__Exercise__: Find the lines in the records below that contain "Finite", and report each of them.

[Saved entries]
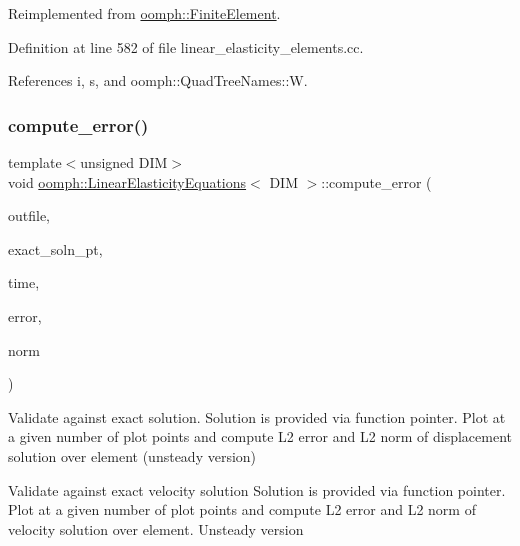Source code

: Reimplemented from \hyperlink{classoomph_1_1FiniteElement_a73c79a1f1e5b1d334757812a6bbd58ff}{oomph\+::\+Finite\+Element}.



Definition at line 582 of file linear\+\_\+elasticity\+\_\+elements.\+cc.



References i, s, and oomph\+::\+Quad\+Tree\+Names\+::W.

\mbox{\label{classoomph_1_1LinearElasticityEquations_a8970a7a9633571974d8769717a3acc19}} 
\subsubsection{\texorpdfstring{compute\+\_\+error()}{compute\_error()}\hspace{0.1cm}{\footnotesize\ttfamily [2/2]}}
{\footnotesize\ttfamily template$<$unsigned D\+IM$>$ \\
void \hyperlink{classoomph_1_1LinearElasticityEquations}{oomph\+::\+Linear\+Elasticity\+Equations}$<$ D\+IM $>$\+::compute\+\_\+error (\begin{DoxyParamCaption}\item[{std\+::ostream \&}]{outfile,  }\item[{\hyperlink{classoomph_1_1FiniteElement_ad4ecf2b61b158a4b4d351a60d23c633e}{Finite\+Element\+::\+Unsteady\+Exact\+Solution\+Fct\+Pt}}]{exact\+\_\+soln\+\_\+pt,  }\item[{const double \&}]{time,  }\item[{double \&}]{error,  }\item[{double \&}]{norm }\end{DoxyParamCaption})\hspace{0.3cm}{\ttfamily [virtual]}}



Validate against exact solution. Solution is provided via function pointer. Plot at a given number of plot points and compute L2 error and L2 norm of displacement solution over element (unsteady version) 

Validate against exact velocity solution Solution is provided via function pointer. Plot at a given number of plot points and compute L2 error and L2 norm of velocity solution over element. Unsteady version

__Answer for this exercise__:
: Reimplemented from \hyperlink{classoomph_1_1FiniteElement_a73c79a1f1e5b1d334757812a6bbd58ff}{oomph\+::\+Finite\+Element}.
void \hyperlink{classoomph_1_1LinearElasticityEquations}{oomph\+::\+Linear\+Elasticity\+Equations}$<$ D\+IM $>$\+::compute\+\_\+error (\begin{DoxyParamCaption}\item[{std\+::ostream \&}]{outfile,  }\item[{\hyperlink{classoomph_1_1FiniteElement_ad4ecf2b61b158a4b4d351a60d23c633e}{Finite\+Element\+::\+Unsteady\+Exact\+Solution\+Fct\+Pt}}]{exact\+\_\+soln\+\_\+pt,  }\item[{const double \&}]{time,  }\item[{double \&}]{error,  }\item[{double \&}]{norm }\end{DoxyParamCaption})\hspace{0.3cm}{\ttfamily [virtual]}}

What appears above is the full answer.